Like Dives and Lazar, the parable of the Pharisee and the Publican is another parable in which Chaucer ignores Matthew and follows Luke:

[Handout Part 3]: dixit autem et ad quosdam qui in se confidebant tamquam iusti et aspernabantur ceteros parabolam istam / duo homines ascenderunt in templum ut orarent unus Pharisaeus et alter publicanus / Pharisaeus stans haec apud se orabat Deus gratias ago tibi quia non sum sicut ceteri hominum raptores iniusti adulteri vel ut etiamhic publicanus / ieiuno bis in sabbato decimas do omnium quae possideo / et publicanus a longe stans nolebat nec oculos ad caelum levare sed percutiebat pectus suum dicens Deus propitius esto mihi peccatori / dico vobis descendit hic iustificatus in domum suam ab illo Quia omnis qui se exaltat humiliabitur et qui se humiliat exaltabitur

[And to some who trusted in themselves as just, and despised others, he spoke also this parable: Two men went up into the temple to pray: the one a Pharisee, and the other a publican. The Pharisee standing, prayed thus with himself: O God, I give thee thanks that I am not as the rest of men, extortioners, unjust, adulterers, as also is this publican. I fast twice in a week: I give tithes of all that I possess. And the publican, standing afar off, would not so much as lift up his eyes towards heaven; but struck his breast, saying: O God, be merciful to me a sinner. I say to you, this man went down into his house justified rather than the other: because every one that exalteth himself, shall be humbled: and he that humbleth himself, shall be exalted.] (Luke 18:9-14)

This Lukan parable of the Pharisee and the Publican follows four earlier parables focuses on characters who have a change of heart.[8] However, when medieval interpreters encountered the parable outside of the larger gospel narrative, they generally would ignore this context of changes of heart and read the parable allegorically. Saint Augustine, while discussing the Psalms, pauses to mention this passage. He sees the Pharisee as the Jewish people and the publican as a symbol of the gentiles (see On the Psalms, PL 36, 37, especially col. 954), an interpretation that became the medieval standard reading.
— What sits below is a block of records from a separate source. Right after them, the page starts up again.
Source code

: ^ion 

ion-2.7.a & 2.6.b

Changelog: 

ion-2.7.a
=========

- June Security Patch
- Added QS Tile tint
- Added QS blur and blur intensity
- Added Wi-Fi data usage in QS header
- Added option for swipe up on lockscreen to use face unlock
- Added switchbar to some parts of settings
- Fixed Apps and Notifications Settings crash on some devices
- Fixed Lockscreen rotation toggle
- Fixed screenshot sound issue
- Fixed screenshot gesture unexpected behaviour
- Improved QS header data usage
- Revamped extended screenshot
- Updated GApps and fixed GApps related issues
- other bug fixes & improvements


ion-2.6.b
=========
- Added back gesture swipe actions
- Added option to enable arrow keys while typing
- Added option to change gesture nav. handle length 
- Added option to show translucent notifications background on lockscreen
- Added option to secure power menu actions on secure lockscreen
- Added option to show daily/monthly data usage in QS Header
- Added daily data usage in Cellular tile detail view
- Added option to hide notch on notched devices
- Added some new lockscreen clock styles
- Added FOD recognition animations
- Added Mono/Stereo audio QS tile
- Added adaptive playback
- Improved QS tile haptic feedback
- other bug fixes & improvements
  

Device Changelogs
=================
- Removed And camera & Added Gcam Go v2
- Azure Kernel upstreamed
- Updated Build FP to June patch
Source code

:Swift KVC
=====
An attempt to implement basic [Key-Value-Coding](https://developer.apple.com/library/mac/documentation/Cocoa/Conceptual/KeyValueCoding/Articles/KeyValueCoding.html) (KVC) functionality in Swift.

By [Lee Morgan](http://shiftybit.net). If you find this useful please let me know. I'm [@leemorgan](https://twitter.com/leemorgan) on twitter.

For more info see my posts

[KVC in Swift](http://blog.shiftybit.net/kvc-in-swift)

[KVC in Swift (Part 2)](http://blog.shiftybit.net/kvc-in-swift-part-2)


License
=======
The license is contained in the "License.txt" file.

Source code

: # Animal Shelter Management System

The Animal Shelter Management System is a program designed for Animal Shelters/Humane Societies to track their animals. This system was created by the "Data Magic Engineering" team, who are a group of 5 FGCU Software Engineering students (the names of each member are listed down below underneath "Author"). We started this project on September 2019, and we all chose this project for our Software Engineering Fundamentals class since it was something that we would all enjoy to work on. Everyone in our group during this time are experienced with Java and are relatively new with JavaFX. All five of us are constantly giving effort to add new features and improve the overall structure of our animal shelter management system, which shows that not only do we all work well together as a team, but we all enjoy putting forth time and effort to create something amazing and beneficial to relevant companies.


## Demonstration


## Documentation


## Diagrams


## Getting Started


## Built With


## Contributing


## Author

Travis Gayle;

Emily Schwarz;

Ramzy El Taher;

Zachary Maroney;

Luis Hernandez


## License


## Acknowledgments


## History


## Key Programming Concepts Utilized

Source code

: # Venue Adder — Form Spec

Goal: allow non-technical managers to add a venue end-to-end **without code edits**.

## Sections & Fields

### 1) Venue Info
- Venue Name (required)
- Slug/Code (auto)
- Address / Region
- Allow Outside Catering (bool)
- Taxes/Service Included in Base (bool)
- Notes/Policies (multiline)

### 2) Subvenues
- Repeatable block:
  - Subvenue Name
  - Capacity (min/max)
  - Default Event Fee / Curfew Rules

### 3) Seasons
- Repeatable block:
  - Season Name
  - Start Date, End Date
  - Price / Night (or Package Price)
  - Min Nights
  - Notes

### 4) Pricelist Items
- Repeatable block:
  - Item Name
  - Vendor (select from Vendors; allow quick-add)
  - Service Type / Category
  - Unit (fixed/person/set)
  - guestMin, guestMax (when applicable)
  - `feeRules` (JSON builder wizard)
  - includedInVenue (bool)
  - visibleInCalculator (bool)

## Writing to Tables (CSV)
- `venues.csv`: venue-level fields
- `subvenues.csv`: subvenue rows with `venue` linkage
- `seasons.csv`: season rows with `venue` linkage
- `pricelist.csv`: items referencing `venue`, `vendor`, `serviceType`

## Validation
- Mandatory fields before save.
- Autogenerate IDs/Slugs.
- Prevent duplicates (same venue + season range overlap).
In sharp contrast, when Chaucer's Parson alludes to this parable, he ignores the exegetical tradition regarding the Jews and the Pharisee and focuses on the appropriateness of the Publican's response: "Swich was the confessioun of the publican that wolde nat heven up his eyen to hevene, for he hadde offended God of hevene; for which shamefastnesse he hadde anon the mercy of God" [X (I) 986]. The same allusion appears in Pennaforte in the Summa Causa Poenitentiae (Ch and the Bible 234-35). In both Chaucer's version and Pennaforte's, unlike in most medieval sermons, the allusion functions as a fairly straightforward model of what penitents should feel (sorrow) and the need for a change of heart in order to achieve full pardon for their sins.[9] This suggests he was not relying on other florilegia or common sermons.